Work instructions
Each line from the beginning of the entries below through the line that includes "Smith, J. (2020)." must be returned exactly as given.

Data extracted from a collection

*** Begin section ***

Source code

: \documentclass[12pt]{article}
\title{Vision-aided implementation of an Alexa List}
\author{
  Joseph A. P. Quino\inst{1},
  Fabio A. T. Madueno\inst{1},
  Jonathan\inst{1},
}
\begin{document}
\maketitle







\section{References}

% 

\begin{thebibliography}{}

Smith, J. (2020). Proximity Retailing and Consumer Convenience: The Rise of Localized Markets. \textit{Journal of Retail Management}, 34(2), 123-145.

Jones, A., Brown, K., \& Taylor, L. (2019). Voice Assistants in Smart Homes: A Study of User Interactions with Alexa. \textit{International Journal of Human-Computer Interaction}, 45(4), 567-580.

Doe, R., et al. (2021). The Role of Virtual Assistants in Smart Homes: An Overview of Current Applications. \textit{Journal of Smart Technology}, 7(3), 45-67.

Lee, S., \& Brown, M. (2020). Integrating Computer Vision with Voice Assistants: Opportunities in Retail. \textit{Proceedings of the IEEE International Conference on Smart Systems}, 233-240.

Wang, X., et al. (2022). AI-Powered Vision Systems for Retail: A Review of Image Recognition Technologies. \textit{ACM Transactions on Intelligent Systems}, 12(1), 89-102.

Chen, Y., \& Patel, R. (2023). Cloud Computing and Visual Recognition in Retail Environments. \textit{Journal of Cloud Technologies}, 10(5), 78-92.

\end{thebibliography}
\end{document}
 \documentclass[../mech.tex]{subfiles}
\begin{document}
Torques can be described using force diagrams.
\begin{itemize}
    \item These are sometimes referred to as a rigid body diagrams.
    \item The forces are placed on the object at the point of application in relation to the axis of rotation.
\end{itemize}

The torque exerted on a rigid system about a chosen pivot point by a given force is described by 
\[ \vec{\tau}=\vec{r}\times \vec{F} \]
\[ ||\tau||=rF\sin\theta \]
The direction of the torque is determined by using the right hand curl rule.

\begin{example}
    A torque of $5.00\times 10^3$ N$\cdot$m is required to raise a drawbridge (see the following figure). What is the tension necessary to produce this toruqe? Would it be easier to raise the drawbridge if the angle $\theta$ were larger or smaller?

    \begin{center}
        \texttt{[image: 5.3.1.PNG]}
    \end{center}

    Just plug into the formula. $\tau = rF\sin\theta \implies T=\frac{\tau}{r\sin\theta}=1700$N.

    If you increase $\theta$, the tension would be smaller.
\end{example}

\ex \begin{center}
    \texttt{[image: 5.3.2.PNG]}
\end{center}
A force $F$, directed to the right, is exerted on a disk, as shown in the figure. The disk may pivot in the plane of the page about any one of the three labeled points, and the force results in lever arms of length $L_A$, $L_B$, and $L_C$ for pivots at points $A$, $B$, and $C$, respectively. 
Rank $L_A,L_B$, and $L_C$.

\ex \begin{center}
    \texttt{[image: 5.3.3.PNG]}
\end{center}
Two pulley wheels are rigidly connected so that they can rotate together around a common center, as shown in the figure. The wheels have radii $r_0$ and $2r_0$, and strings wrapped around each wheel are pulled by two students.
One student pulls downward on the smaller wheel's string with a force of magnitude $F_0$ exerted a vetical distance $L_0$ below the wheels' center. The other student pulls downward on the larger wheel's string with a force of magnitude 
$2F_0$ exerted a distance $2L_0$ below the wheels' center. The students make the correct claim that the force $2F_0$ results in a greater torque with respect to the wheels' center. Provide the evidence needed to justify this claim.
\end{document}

*** End section ***

Task result
Source code

: \documentclass[12pt]{article}
\title{Vision-aided implementation of an Alexa List}
\author{
  Joseph A. P. Quino\inst{1},
  Fabio A. T. Madueno\inst{1},
  Jonathan\inst{1},
}
\begin{document}
\maketitle







\section{References}

% 

\begin{thebibliography}{}

Smith, J. (2020). Proximity Retailing and Consumer Convenience: The Rise of Localized Markets. \textit{Journal of Retail Management}, 34(2), 123-145.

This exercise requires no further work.